Task to carry out> Each line below should be set down again unchanged.

Raw data>

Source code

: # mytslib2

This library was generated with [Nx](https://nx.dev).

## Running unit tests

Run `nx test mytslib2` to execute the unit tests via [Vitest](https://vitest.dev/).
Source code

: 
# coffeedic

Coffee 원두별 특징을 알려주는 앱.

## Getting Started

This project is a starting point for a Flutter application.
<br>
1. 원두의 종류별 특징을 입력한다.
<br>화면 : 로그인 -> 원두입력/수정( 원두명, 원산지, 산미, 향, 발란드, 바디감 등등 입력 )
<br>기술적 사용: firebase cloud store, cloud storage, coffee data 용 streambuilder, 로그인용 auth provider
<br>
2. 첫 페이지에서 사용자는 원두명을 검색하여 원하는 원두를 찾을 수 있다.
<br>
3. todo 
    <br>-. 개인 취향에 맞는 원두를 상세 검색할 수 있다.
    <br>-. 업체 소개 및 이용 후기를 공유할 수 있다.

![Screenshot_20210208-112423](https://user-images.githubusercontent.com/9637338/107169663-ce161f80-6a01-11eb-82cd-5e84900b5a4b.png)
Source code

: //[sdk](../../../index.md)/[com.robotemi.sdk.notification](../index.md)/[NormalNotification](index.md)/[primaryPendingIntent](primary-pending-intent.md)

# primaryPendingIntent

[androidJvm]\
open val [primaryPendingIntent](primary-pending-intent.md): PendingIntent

Solution to this problem>
Source code

: # mytslib2

This library was generated with [Nx](https://nx.dev).

## Running unit tests

Run `nx test mytslib2` to execute the unit tests via [Vitest](https://vitest.dev/).
Source code

: 
# coffeedic

Coffee 원두별 특징을 알려주는 앱.

## Getting Started

This project is a starting point for a Flutter application.
<br>
1. 원두의 종류별 특징을 입력한다.
<br>화면 : 로그인 -> 원두입력/수정( 원두명, 원산지, 산미, 향, 발란드, 바디감 등등 입력 )
<br>기술적 사용: firebase cloud store, cloud storage, coffee data 용 streambuilder, 로그인용 auth provider
<br>
2. 첫 페이지에서 사용자는 원두명을 검색하여 원하는 원두를 찾을 수 있다.
<br>
3. todo 
    <br>-. 개인 취향에 맞는 원두를 상세 검색할 수 있다.
    <br>-. 업체 소개 및 이용 후기를 공유할 수 있다.

![Screenshot_20210208-112423](https://user-images.githubusercontent.com/9637338/107169663-ce161f80-6a01-11eb-82cd-5e84900b5a4b.png)
Source code

: //[sdk](../../../index.md)/[com.robotemi.sdk.notification](../index.md)/[NormalNotification](index.md)/[primaryPendingIntent](primary-pending-intent.md)

# primaryPendingIntent

[androidJvm]\
open val [primaryPendingIntent](primary-pending-intent.md): PendingIntent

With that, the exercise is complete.